WHAT THIS TASK INVOLVES:
Write the following entries out again exactly, skipping each image.

(Source texts of formatted documents)
|---|

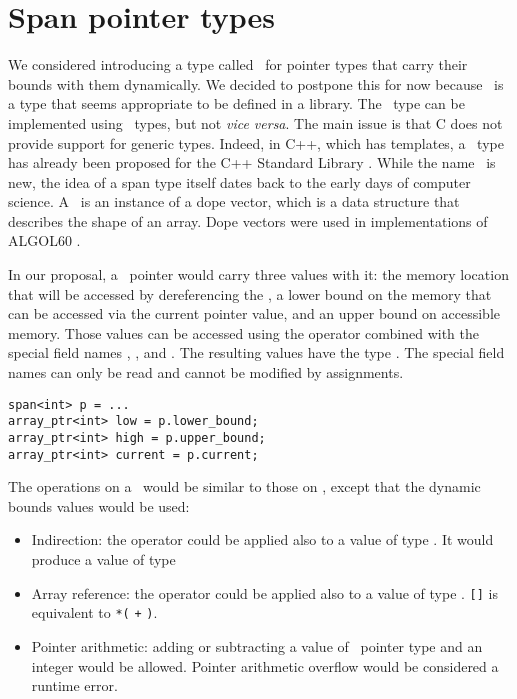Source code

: \section{Span pointer types}
\label{section:span-design}

We considered introducing a type called \spanptr\ for pointer types that carry their bounds with
them dynamically.  We decided to postpone this for now because \spanptr\ is a type that
seems appropriate to be defined in a library. The \spanptr\ type can be implemented using
\arrayptr\ types, but not {\it vice versa}.   The main issue is that C does not provide support
for generic types.
Indeed, in C++, which has templates, a \spanptr\ type has already been proposed for the C++
Standard Library \cite{Macintosh2016}.
While the name \spanptr\ is new,
the idea of a span type itself dates back to the early days of computer science.
A \spanptr\ is an instance of a  dope vector, which is a data structure
that describes the shape of an array.  Dope vectors were used in
implementations of ALGOL60 \cite{Sattley1961}.

In our proposal, a \spanptrT\ pointer would carry three values with it: the memory location that
will be accessed by dereferencing the \spanptrT, a lower
bound on the memory that can be accessed via the current pointer value,
and an upper bound on accessible memory. Those values can be accessed
using the  operator combined with the special field names
, , and . The
resulting values have the type
\arrayptrT. The
special field names can only be read and cannot be modified by
assignments.

\begin{lstlisting}
span<int> p = ...
array_ptr<int> low = p.lower_bound;
array_ptr<int> high = p.upper_bound;
array_ptr<int> current = p.current;
\end{lstlisting}

The operations on a \spanptr\ would be similar to those on \arrayptr, except that
the dynamic bounds values would be used:
\begin{itemize}
\item  Indirection: the \code{*} operator could be applied also to a value of type \spanptrT.
It would produce a value of type 
\item
 Array reference: the \code{[]} operator could be applied also to a
  value of type \spanptrT.   \lstinline|[|\lstinline|]| is equivalent to
  \lstinline|*(| \lstinline|+| \lstinline|)|.
\item Pointer arithmetic: adding or subtracting a value of \spanptr\ pointer type and an integer
      would be allowed. Pointer arithmetic overflow would be considered a runtime error.
\end{itemize}

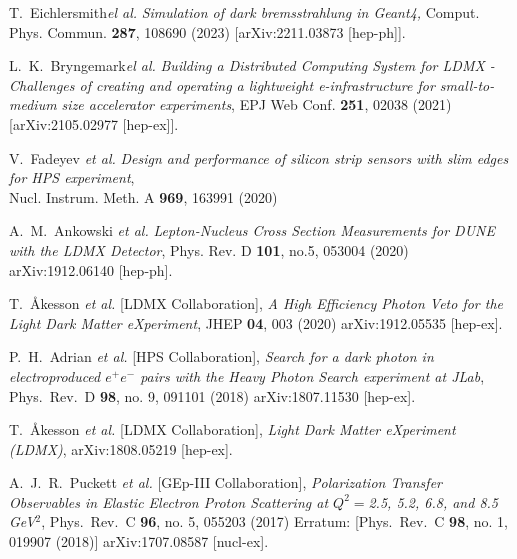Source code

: \documentclass[11pt]{article}
\begin{document}
    \begin{thebibliography}{99}

        T.~Eichlersmith{\it el al.}
        \emph{Simulation of dark bremsstrahlung in Geant4,}
        Comput. Phys. Commun. \textbf{287}, 108690 (2023)
        [arXiv:2211.03873 [hep-ph]].

        L.~K.~Bryngemark{\it el al.}
        \emph{Building a Distributed Computing System for LDMX - Challenges of creating and operating a lightweight e-infrastructure for small-to-medium size accelerator experiments},
        EPJ Web Conf. \textbf{251}, 02038 (2021)
        [arXiv:2105.02977 [hep-ex]].

        V.~Fadeyev {\it et al.} 
        \emph{Design and performance of silicon strip sensors with slim edges for HPS experiment},
        \\ Nucl. Instrum. Meth. A \textbf{969}, 163991 (2020)
    
        A.~M.~Ankowski {\it et al.}
        \emph{Lepton-Nucleus Cross Section Measurements for DUNE with the LDMX Detector},
        Phys. Rev. D \textbf{101}, no.5, 053004 (2020)  
        arXiv:1912.06140 [hep-ph].

        T.~Åkesson {\it et al.} [LDMX Collaboration],
        \emph{A High Efficiency Photon Veto for the Light Dark Matter eXperiment},
        JHEP \textbf{04}, 003 (2020)
        arXiv:1912.05535 [hep-ex].

         P.~H.~Adrian {\it et al.} [HPS Collaboration],
         \emph{Search for a dark photon in electroproduced $e^{+}e^{-}$ pairs with the Heavy Photon Search experiment at JLab},
         Phys.\ Rev.\ D {\bf 98}, no. 9, 091101 (2018)
         arXiv:1807.11530 [hep-ex].
        
         T.~Åkesson {\it et al.} [LDMX Collaboration],
         \emph{Light Dark Matter eXperiment (LDMX)},
            arXiv:1808.05219 [hep-ex].

         A.~J.~R.~Puckett {\it et al.} [GEp-III Collaboration],
         \emph{Polarization Transfer Observables in Elastic Electron Proton Scattering at $Q^2 = $2.5, 5.2, 6.8, and 8.5 GeV$^2$},
         Phys.\ Rev.\ C {\bf 96}, no. 5, 055203 (2017)
         Erratum: [Phys.\ Rev.\ C {\bf 98}, no. 1, 019907 (2018)]
         arXiv:1707.08587 [nucl-ex].


\end{thebibliography}
\end{document}
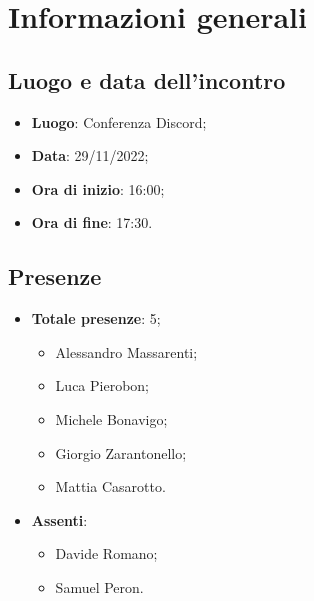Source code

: \section{Informazioni generali}

    \subsection{Luogo e data dell'incontro}
    \begin{itemize}
        \item \textbf{Luogo}: Conferenza Discord;
        \item \textbf{Data}: 29/11/2022;
        \item \textbf{Ora di inizio}: 16:00;
        \item \textbf{Ora di fine}: 17:30.
    \end{itemize}
    \subsection{Presenze}
    \begin{itemize}
        \item \textbf{Totale presenze}: 5;
        \begin{itemize}
            \item Alessandro Massarenti;
            \item Luca Pierobon;
            \item Michele Bonavigo;
            \item Giorgio Zarantonello;
            \item Mattia Casarotto.
        \end{itemize}
        \item \textbf{Assenti}:
        \begin{itemize}
            \item Davide Romano;
            \item Samuel Peron.
        \end{itemize}
    \end{itemize}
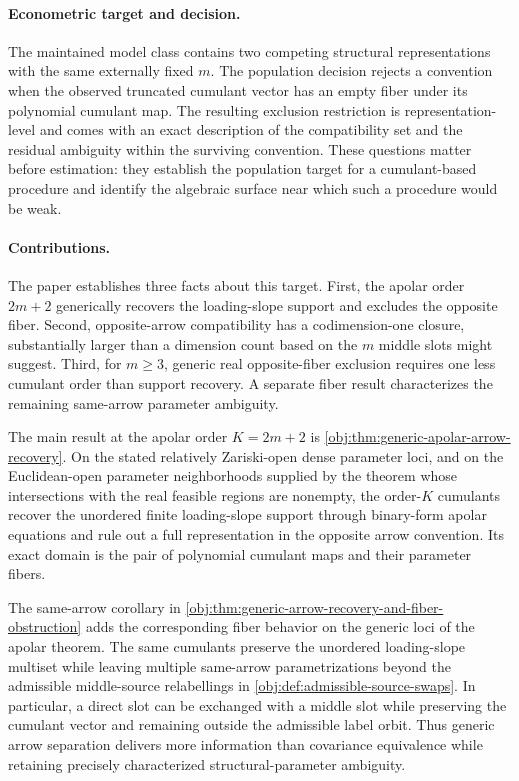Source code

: \documentclass[11pt]{article}
\begin{document}
\paragraph{Econometric target and decision.}
The maintained model class contains two competing structural representations with the same externally fixed \(m\). The population decision rejects a convention when the observed truncated cumulant vector has an empty fiber under its polynomial cumulant map. The resulting exclusion restriction is representation-level and comes with an exact description of the compatibility set and the residual ambiguity within the surviving convention. These questions matter before estimation: they establish the population target for a cumulant-based procedure and identify the algebraic surface near which such a procedure would be weak.

\paragraph{Contributions.}
The paper establishes three facts about this target. First, the apolar order \(2m+2\) generically recovers the loading-slope support and excludes the opposite fiber. Second, opposite-arrow compatibility has a codimension-one closure, substantially larger than a dimension count based on the \(m\) middle slots might suggest. Third, for \(m\ge3\), generic real opposite-fiber exclusion requires one less cumulant order than support recovery. A separate fiber result characterizes the remaining same-arrow parameter ambiguity.

The main result at the apolar order \(K=2m+2\) is \cref{obj:thm:generic-apolar-arrow-recovery}. On the stated relatively Zariski-open dense parameter loci, and on the Euclidean-open parameter neighborhoods supplied by the theorem whose intersections with the real feasible regions are nonempty, the order-\(K\) cumulants recover the unordered finite loading-slope support through binary-form apolar equations and rule out a full representation in the opposite arrow convention. Its exact domain is the pair of polynomial cumulant maps and their parameter fibers.

The same-arrow corollary in \cref{obj:thm:generic-arrow-recovery-and-fiber-obstruction} adds the corresponding fiber behavior on the generic loci of the apolar theorem. The same cumulants preserve the unordered loading-slope multiset while leaving multiple same-arrow parametrizations beyond the admissible middle-source relabellings in \cref{obj:def:admissible-source-swaps}. In particular, a direct slot can be exchanged with a middle slot while preserving the cumulant vector and remaining outside the admissible label orbit. Thus generic arrow separation delivers more information than covariance equivalence while retaining precisely characterized structural-parameter ambiguity.
\end{document}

|---|

OUTPUT FOR THIS TASK:
Source code

: \section{Span pointer types}
\label{section:span-design}

We considered introducing a type called \spanptr\ for pointer types that carry their bounds with
them dynamically.  We decided to postpone this for now because \spanptr\ is a type that
seems appropriate to be defined in a library. The \spanptr\ type can be implemented using
\arrayptr\ types, but not {\it vice versa}.   The main issue is that C does not provide support
for generic types.
Indeed, in C++, which has templates, a \spanptr\ type has already been proposed for the C++
Standard Library \cite{Macintosh2016}.
While the name \spanptr\ is new,
the idea of a span type itself dates back to the early days of computer science.
A \spanptr\ is an instance of a  dope vector, which is a data structure
that describes the shape of an array.  Dope vectors were used in
implementations of ALGOL60 \cite{Sattley1961}.

In our proposal, a \spanptrT\ pointer would carry three values with it: the memory location that
will be accessed by dereferencing the \spanptrT, a lower
bound on the memory that can be accessed via the current pointer value,
and an upper bound on accessible memory. Those values can be accessed
using the  operator combined with the special field names
, , and . The
resulting values have the type
\arrayptrT. The
special field names can only be read and cannot be modified by
assignments.

\begin{lstlisting}
span<int> p = ...
array_ptr<int> low = p.lower_bound;
array_ptr<int> high = p.upper_bound;
array_ptr<int> current = p.current;
\end{lstlisting}

The operations on a \spanptr\ would be similar to those on \arrayptr, except that
the dynamic bounds values would be used:
\begin{itemize}
\item  Indirection: the \code{*} operator could be applied also to a value of type \spanptrT.
It would produce a value of type 
\item
 Array reference: the \code{[]} operator could be applied also to a
  value of type \spanptrT.   \lstinline|[|\lstinline|]| is equivalent to
  \lstinline|*(| \lstinline|+| \lstinline|)|.
\item Pointer arithmetic: adding or subtracting a value of \spanptr\ pointer type and an integer
      would be allowed. Pointer arithmetic overflow would be considered a runtime error.
\end{itemize}

Source code

: \documentclass[11pt]{article}
\begin{document}
    \begin{thebibliography}{99}

        T.~Eichlersmith{\it el al.}
        \emph{Simulation of dark bremsstrahlung in Geant4,}
        Comput. Phys. Commun. \textbf{287}, 108690 (2023)
        [arXiv:2211.03873 [hep-ph]].

        L.~K.~Bryngemark{\it el al.}
        \emph{Building a Distributed Computing System for LDMX - Challenges of creating and operating a lightweight e-infrastructure for small-to-medium size accelerator experiments},
        EPJ Web Conf. \textbf{251}, 02038 (2021)
        [arXiv:2105.02977 [hep-ex]].

        V.~Fadeyev {\it et al.} 
        \emph{Design and performance of silicon strip sensors with slim edges for HPS experiment},
        \\ Nucl. Instrum. Meth. A \textbf{969}, 163991 (2020)
    
        A.~M.~Ankowski {\it et al.}
        \emph{Lepton-Nucleus Cross Section Measurements for DUNE with the LDMX Detector},
        Phys. Rev. D \textbf{101}, no.5, 053004 (2020)  
        arXiv:1912.06140 [hep-ph].

        T.~Åkesson {\it et al.} [LDMX Collaboration],
        \emph{A High Efficiency Photon Veto for the Light Dark Matter eXperiment},
        JHEP \textbf{04}, 003 (2020)
        arXiv:1912.05535 [hep-ex].

         P.~H.~Adrian {\it et al.} [HPS Collaboration],
         \emph{Search for a dark photon in electroproduced $e^{+}e^{-}$ pairs with the Heavy Photon Search experiment at JLab},
         Phys.\ Rev.\ D {\bf 98}, no. 9, 091101 (2018)
         arXiv:1807.11530 [hep-ex].
        
         T.~Åkesson {\it et al.} [LDMX Collaboration],
         \emph{Light Dark Matter eXperiment (LDMX)},
            arXiv:1808.05219 [hep-ex].

         A.~J.~R.~Puckett {\it et al.} [GEp-III Collaboration],
         \emph{Polarization Transfer Observables in Elastic Electron Proton Scattering at $Q^2 = $2.5, 5.2, 6.8, and 8.5 GeV$^2$},
         Phys.\ Rev.\ C {\bf 96}, no. 5, 055203 (2017)
         Erratum: [Phys.\ Rev.\ C {\bf 98}, no. 1, 019907 (2018)]
         arXiv:1707.08587 [nucl-ex].


\end{thebibliography}
\end{document}
Source code

: \section{Informazioni generali}

    \subsection{Luogo e data dell'incontro}
    \begin{itemize}
        \item \textbf{Luogo}: Conferenza Discord;
        \item \textbf{Data}: 29/11/2022;
        \item \textbf{Ora di inizio}: 16:00;
        \item \textbf{Ora di fine}: 17:30.
    \end{itemize}
    \subsection{Presenze}
    \begin{itemize}
        \item \textbf{Totale presenze}: 5;
        \begin{itemize}
            \item Alessandro Massarenti;
            \item Luca Pierobon;
            \item Michele Bonavigo;
            \item Giorgio Zarantonello;
            \item Mattia Casarotto.
        \end{itemize}
        \item \textbf{Assenti}:
        \begin{itemize}
            \item Davide Romano;
            \item Samuel Peron.
        \end{itemize}
    \end{itemize}
Source code

: \documentclass[11pt]{article}
\begin{document}
\paragraph{Econometric target and decision.}
The maintained model class contains two competing structural representations with the same externally fixed \(m\). The population decision rejects a convention when the observed truncated cumulant vector has an empty fiber under its polynomial cumulant map. The resulting exclusion restriction is representation-level and comes with an exact description of the compatibility set and the residual ambiguity within the surviving convention. These questions matter before estimation: they establish the population target for a cumulant-based procedure and identify the algebraic surface near which such a procedure would be weak.

\paragraph{Contributions.}
The paper establishes three facts about this target. First, the apolar order \(2m+2\) generically recovers the loading-slope support and excludes the opposite fiber. Second, opposite-arrow compatibility has a codimension-one closure, substantially larger than a dimension count based on the \(m\) middle slots might suggest. Third, for \(m\ge3\), generic real opposite-fiber exclusion requires one less cumulant order than support recovery. A separate fiber result characterizes the remaining same-arrow parameter ambiguity.

The main result at the apolar order \(K=2m+2\) is \cref{obj:thm:generic-apolar-arrow-recovery}. On the stated relatively Zariski-open dense parameter loci, and on the Euclidean-open parameter neighborhoods supplied by the theorem whose intersections with the real feasible regions are nonempty, the order-\(K\) cumulants recover the unordered finite loading-slope support through binary-form apolar equations and rule out a full representation in the opposite arrow convention. Its exact domain is the pair of polynomial cumulant maps and their parameter fibers.

The same-arrow corollary in \cref{obj:thm:generic-arrow-recovery-and-fiber-obstruction} adds the corresponding fiber behavior on the generic loci of the apolar theorem. The same cumulants preserve the unordered loading-slope multiset while leaving multiple same-arrow parametrizations beyond the admissible middle-source relabellings in \cref{obj:def:admissible-source-swaps}. In particular, a direct slot can be exchanged with a middle slot while preserving the cumulant vector and remaining outside the admissible label orbit. Thus generic arrow separation delivers more information than covariance equivalence while retaining precisely characterized structural-parameter ambiguity.
\end{document}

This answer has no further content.